Question

The radius of one sphere is twice as great as the radius of a second sphere. Find the ratio of their surface areas. 1/2 1/4 1/8 1/16

Answer 1

Surface area #1: 4*pi*r^2

Surface area #2: 4*pi*(2r)^2 This is 4 times larger than the previous surface area.

Answer 2

Option 2 -
`(1)/(4)`

Explanation:

Given : The radius of one sphere is twice as great as the radius of a second sphere.

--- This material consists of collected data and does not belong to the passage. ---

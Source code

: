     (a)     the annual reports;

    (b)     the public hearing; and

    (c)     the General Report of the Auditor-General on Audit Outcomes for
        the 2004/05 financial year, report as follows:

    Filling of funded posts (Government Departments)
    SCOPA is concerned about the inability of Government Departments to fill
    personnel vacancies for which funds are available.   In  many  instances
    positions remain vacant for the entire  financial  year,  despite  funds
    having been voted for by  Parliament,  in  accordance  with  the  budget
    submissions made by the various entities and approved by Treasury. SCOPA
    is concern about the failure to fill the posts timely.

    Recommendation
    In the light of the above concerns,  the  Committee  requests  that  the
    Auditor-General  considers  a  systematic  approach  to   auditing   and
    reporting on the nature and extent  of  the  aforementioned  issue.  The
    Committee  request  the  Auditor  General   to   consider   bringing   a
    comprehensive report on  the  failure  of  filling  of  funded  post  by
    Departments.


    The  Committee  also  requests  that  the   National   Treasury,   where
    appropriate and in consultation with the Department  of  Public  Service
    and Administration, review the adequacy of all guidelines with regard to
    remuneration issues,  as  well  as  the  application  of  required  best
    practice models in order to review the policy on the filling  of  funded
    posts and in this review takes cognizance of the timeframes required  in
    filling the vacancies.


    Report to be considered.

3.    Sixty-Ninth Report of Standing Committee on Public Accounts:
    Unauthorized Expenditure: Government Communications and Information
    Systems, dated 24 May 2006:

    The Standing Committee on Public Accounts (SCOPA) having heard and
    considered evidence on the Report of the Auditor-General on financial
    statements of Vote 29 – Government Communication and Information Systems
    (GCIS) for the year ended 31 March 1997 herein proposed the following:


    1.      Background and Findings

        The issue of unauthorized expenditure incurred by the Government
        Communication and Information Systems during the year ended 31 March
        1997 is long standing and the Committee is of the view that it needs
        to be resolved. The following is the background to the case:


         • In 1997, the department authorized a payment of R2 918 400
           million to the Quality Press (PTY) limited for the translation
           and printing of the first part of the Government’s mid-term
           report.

To find : The ratio of their surface areas?

Solution :

The surface area of the sphere is
`A=4\pi r^2`

Let, the radius of one sphere is r

The surface area of one sphere is
`A_1=4\pi r^2`

Radius of second sphere is R

The surface area of second sphere is
`A_2=4\pi R^2`

According to question,

The radius of one sphere is twice as great as the radius of a second sphere.

i.e, r=2R

Now, The ratio of their surface areas is

`Ratio=(A_2)/(A_1)`

`Ratio=(4\pi R^2)/(4\pi r^2)`

Substitute r=2R,

`Ratio=\frac{4\pi R^2{4\pi (2R)^2}}`

`Ratio=(4\pi R^2)/(16\pi R^2)`

`Ratio=(1)/(4)`

Therefore, Option 2 is correct.

The ratio of their surface area is
`(1)/(4)`